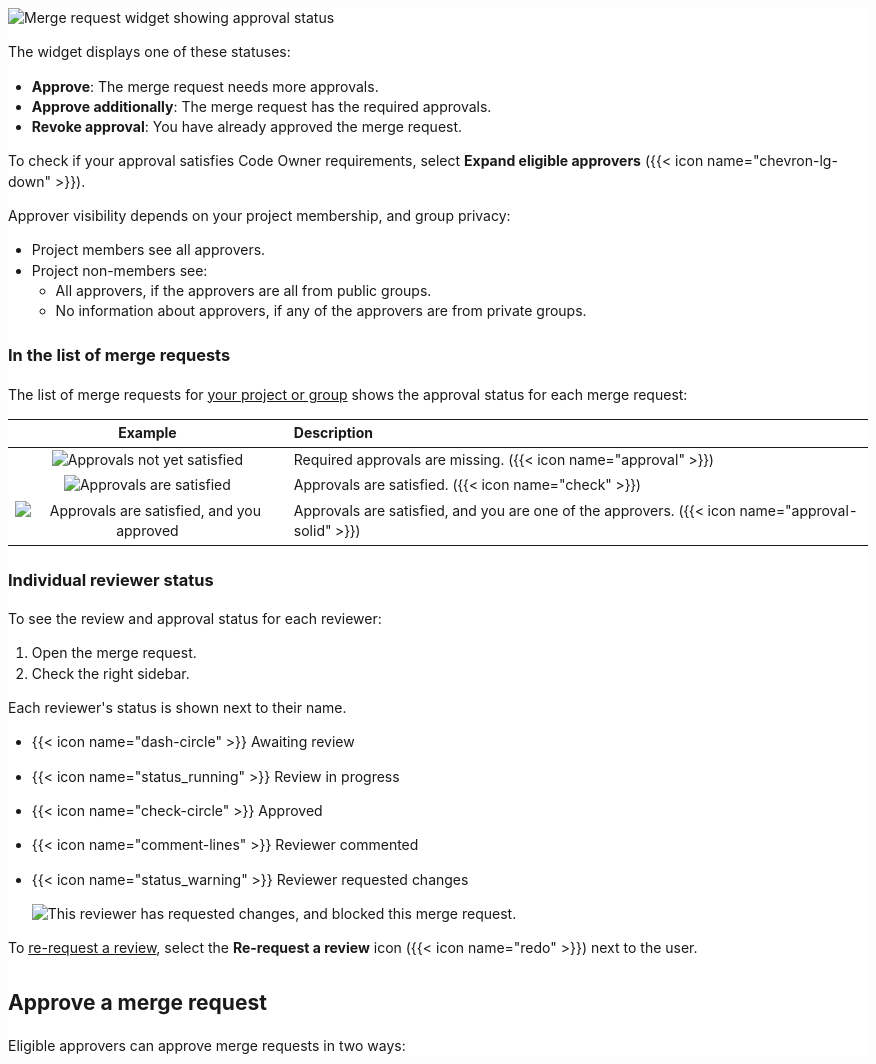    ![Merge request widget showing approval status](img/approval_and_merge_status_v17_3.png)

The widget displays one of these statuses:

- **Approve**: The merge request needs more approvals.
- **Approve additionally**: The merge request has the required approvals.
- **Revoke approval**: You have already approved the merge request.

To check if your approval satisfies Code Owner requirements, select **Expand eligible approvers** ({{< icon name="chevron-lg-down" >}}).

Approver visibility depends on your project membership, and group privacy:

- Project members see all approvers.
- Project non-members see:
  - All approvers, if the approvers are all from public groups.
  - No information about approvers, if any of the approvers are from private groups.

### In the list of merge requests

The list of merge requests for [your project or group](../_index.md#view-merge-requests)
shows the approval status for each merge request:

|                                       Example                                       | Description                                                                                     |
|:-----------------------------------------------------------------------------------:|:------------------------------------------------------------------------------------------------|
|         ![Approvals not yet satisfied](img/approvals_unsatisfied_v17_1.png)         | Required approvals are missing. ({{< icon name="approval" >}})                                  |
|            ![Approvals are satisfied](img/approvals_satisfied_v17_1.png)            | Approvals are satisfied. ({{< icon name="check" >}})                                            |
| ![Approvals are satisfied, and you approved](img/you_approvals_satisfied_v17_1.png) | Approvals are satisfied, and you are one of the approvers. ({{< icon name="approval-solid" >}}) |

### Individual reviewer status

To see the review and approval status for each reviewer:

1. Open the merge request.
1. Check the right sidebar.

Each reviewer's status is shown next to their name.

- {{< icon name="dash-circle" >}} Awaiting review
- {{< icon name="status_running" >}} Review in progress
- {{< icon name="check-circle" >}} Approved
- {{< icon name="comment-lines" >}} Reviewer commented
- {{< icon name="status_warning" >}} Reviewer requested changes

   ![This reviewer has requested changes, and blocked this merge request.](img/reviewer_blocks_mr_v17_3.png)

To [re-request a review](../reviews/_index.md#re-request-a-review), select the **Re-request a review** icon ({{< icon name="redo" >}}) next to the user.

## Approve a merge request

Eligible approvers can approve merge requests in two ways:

————————

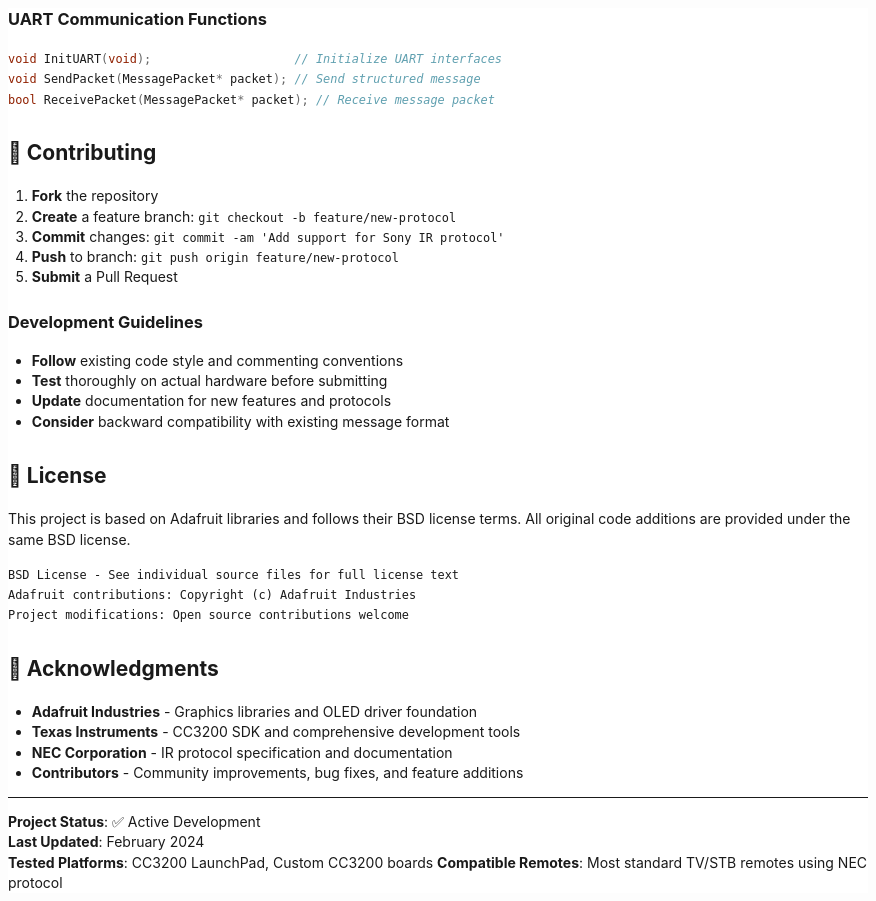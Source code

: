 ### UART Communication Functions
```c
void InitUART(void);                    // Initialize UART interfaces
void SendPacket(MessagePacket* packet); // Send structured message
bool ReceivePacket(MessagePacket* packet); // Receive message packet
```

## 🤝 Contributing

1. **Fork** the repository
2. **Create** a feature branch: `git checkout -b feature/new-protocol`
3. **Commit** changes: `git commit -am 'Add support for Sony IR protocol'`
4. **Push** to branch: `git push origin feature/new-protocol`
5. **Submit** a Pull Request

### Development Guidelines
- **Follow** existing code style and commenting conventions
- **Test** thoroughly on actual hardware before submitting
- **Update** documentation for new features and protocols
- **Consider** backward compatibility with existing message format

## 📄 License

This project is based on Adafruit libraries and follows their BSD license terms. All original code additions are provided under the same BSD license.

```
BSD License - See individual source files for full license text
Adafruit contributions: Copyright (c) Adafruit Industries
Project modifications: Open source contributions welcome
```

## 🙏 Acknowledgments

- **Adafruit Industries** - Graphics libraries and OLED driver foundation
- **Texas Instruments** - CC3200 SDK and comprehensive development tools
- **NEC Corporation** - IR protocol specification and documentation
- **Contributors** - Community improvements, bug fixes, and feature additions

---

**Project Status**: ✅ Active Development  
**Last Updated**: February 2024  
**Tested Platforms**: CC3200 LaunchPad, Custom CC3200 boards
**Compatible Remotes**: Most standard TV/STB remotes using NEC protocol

————————

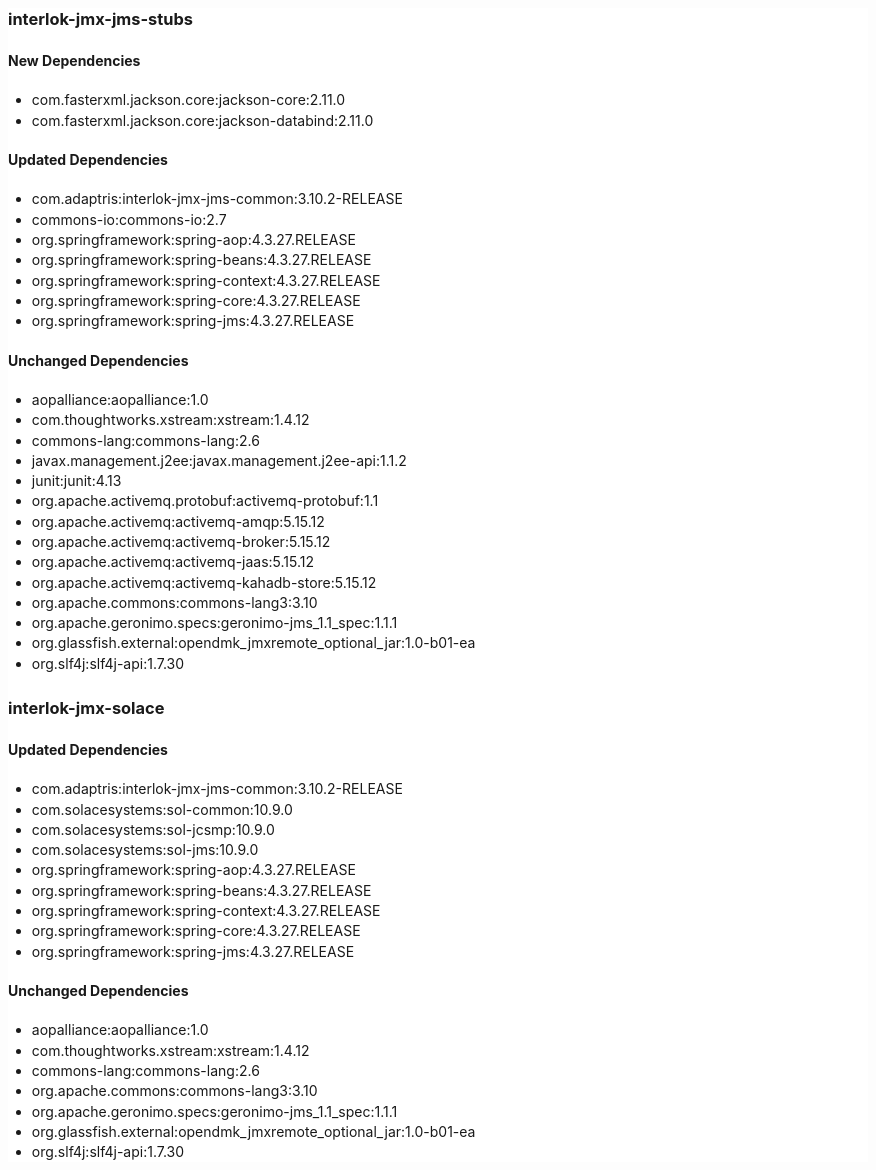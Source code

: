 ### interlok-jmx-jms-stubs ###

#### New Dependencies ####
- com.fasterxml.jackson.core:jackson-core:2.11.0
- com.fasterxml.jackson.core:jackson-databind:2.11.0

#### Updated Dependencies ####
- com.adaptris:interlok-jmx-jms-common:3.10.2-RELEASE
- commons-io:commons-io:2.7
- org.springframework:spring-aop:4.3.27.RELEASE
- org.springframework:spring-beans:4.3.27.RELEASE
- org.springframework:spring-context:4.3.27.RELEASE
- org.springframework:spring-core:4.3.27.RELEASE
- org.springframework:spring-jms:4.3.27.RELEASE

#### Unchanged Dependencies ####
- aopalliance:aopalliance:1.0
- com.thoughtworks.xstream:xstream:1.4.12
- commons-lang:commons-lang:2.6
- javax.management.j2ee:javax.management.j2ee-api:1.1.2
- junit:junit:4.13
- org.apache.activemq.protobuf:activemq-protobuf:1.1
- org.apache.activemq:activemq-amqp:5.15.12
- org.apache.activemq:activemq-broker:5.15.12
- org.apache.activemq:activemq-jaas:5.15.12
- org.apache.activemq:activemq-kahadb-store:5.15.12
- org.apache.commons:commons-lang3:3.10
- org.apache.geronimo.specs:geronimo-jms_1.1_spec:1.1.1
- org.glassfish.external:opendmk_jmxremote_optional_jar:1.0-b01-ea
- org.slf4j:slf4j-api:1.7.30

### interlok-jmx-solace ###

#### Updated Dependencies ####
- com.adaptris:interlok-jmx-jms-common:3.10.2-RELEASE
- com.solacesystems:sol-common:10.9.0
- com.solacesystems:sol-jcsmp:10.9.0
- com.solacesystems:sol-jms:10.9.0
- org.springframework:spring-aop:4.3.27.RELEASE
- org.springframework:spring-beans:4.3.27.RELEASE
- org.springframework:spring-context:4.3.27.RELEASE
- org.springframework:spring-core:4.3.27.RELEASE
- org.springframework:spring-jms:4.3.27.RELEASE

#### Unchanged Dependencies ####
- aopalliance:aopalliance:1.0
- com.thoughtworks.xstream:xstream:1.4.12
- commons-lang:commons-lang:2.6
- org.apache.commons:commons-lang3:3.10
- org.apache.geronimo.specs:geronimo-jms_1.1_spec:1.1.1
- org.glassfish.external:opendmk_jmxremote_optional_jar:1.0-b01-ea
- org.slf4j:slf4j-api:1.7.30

————————

Using the material above, find each line that holds "list" and copy that line.

### In the list of merge requests
The list of merge requests for [your project or group](../_index.md#view-merge-requests)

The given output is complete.